Start of Block
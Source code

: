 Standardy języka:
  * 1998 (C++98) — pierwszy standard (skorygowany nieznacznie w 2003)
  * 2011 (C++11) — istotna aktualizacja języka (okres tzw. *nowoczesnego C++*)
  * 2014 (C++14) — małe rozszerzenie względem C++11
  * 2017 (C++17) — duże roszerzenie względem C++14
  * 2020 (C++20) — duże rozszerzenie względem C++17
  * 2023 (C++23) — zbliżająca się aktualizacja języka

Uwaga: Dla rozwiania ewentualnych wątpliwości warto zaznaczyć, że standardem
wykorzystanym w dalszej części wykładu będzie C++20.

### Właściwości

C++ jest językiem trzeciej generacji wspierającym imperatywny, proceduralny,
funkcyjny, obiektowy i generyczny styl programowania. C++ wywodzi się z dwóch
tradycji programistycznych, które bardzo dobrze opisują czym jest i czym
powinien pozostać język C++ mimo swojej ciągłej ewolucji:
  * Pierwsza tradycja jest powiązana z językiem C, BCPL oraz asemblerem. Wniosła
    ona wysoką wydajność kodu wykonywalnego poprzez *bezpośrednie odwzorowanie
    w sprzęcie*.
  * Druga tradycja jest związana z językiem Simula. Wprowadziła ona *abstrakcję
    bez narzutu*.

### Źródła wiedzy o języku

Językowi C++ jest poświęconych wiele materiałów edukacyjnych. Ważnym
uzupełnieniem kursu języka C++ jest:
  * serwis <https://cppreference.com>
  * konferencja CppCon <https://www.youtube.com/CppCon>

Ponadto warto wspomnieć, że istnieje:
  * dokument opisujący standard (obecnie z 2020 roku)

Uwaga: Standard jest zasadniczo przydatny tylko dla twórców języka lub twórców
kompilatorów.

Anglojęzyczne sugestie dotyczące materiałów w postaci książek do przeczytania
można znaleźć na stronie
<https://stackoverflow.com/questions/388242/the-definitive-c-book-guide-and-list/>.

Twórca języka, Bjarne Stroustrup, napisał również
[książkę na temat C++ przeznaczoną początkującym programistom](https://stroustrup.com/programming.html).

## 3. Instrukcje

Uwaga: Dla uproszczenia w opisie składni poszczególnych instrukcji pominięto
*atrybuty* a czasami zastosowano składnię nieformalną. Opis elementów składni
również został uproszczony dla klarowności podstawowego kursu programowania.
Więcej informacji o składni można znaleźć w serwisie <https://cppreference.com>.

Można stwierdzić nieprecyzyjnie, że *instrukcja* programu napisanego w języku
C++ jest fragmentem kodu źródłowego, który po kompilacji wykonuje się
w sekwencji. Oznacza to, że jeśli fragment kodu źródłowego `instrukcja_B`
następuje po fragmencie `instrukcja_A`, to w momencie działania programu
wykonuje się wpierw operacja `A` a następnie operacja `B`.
End of Block
Each line in the listing above from the one containing "nieznacznie w 2003)" through the one containing "C++ jest językiem" should be repeated exactly, and no other line.

Result for this task:
  * 1998 (C++98) — pierwszy standard (skorygowany nieznacznie w 2003)
  * 2011 (C++11) — istotna aktualizacja języka (okres tzw. *nowoczesnego C++*)
  * 2014 (C++14) — małe rozszerzenie względem C++11
  * 2017 (C++17) — duże roszerzenie względem C++14
  * 2020 (C++20) — duże rozszerzenie względem C++17
  * 2023 (C++23) — zbliżająca się aktualizacja języka

Uwaga: Dla rozwiania ewentualnych wątpliwości warto zaznaczyć, że standardem
wykorzystanym w dalszej części wykładu będzie C++20.

### Właściwości

C++ jest językiem trzeciej generacji wspierającym imperatywny, proceduralny,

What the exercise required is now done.